3. The fire service maintained by the Secretary of Defence (the MOD Fire Service) for all armed forces premises except Royal Navy ships as mentioned above.
4. A local authority for sports stadia/stands
5. A fire inspector, for any premises which are owned or occupied by the Crown.

Note: There is a distinct difference between an "inspector" and a "fire inspector".

1. "Inspector" is a person appointed by one of the first four authorities listed above, and are appointed to enable that authority (as an entity) to discharge its duties under the order. Therefore, any 'notice' issued by an inspector on a premises, is done so in the name of that authority.

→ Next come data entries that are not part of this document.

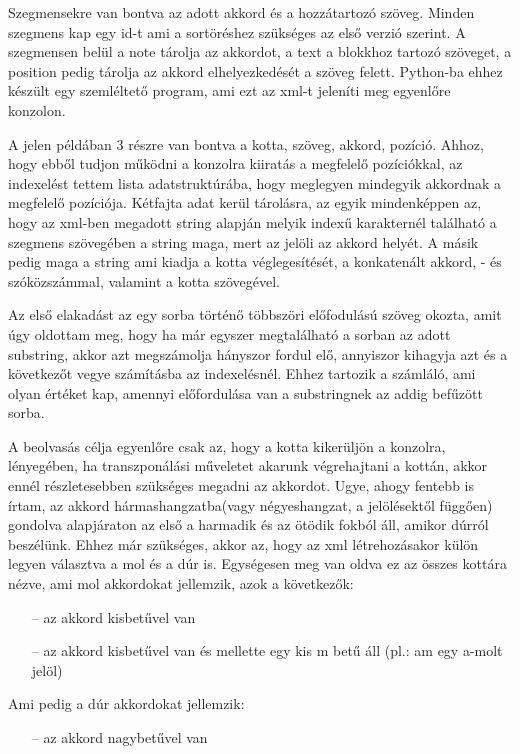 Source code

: Szegmensekre van bontva az adott akkord és a hozzátartozó szöveg. Minden szegmens kap egy id-t ami a sortöréshez szükséges az első verzió szerint. A szegmensen belül a note tárolja az akkordot, a text a blokkhoz tartozó szöveget, a position pedig tárolja az akkord elhelyezkedését a szöveg felett. Python-ba ehhez készült egy szemléltető program, ami ezt az xml-t jeleníti meg egyenlőre konzolon.

A jelen példában 3 részre van bontva a kotta, szöveg, akkord, pozíció. Ahhoz, hogy ebből tudjon  működni a konzolra kiiratás a megfelelő pozíciókkal, az indexelést tettem lista adatstruktúrába, hogy meglegyen mindegyik akkordnak a megfelelő pozíciója. Kétfajta adat kerül tárolásra, az egyik mindenképpen az, hogy az xml-ben megadott string alapján melyik indexű karakternél található a szegmens szövegében a string maga, mert az jelöli az akkord helyét. A másik pedig maga a string ami kiadja a kotta véglegesítését, a konkatenált akkord, - és szóközszámmal, valamint a kotta szövegével.

Az első elakadást az egy sorba történő többszöri előfodulású szöveg okozta, amit úgy oldottam meg, hogy ha már egyszer megtalálható a sorban az adott substring, akkor azt megszámolja hányszor fordul elő, annyiszor kihagyja azt és a következőt vegye számításba az indexelésnél. Ehhez tartozik a számláló, ami olyan értéket kap, amennyi előfordulása van a substringnek az addig befűzött sorba.

A beolvasás célja egyenlőre csak az, hogy a kotta kikerüljön a konzolra, lényegében, ha transzponálási műveletet akarunk végrehajtani a kottán, akkor ennél részletesebben szükséges megadni az akkordot. Ugye, ahogy fentebb is írtam, az akkord hármashangzatba(vagy négyeshangzat, a jelölésektől függően) gondolva alapjáraton az első a harmadik és az ötödik fokból áll, amikor dúrról beszélünk. Ehhez már szükséges, akkor az, hogy az xml létrehozásakor külön legyen választva a mol és a dúr is. Egységesen meg van oldva ez az összes kottára nézve, ami mol akkordokat jellemzik, azok a következők:
\begin{itemize}
	\item[--]az akkord kisbetűvel van
	\item[--]az akkord kisbetűvel van és mellette egy kis m betű áll (pl.: am egy a-molt jelöl)\linebreak
\end{itemize}
Ami pedig a dúr akkordokat jellemzik:
\begin{itemize}
	\item[--]az akkord nagybetűvel van
\end{itemize}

2. Although in law a "fire inspector" is a person appointed directly by the secretary of state to enforce fire safety standards in Crown premises and is as such a person appointed as an 'enforcing authority' in their own right, the term fire inspector refers more widely to any inspector who enforces fire safety legislation.

==Role==

===Background===
Most fire safety inspectors are uniformed officers and are professional firefighters who have transferred from front line service into the Fire Safety Department of the Fire & Rescue Service in which they work. Most Inspectors are of Watch Commander / Watch Manager rank or above.

Some Fire & Rescue Services employ inspectors who have not had firefighting experience, but instead have experience in Fire Safety related fields in employment outside of the Fire Service. For example, in the Western Australian fire authorities' Built Environment Branch (AKA Fire Safety Branch), none of their Fire Safety Officers have transferred from that agency's operational fire fighter ranks. They are career specialist operatives with extensive fire technology skills and qualifications.

===Confusion over the role with fire investigators===
Fire safety inspectors undertake criminal investigations. They do not however investigate how a fire may have started. Whilst the cause of a fire may be pivotal to any criminal proceedings taken by Inspectors the actual job of establishing the cause of the fire is often very technical and requires the expert knowledge of a fire investigator.

A fire investigator however has no powers to enforce legislation, so their role is to provide evidence for Fire Inspectors to take forward.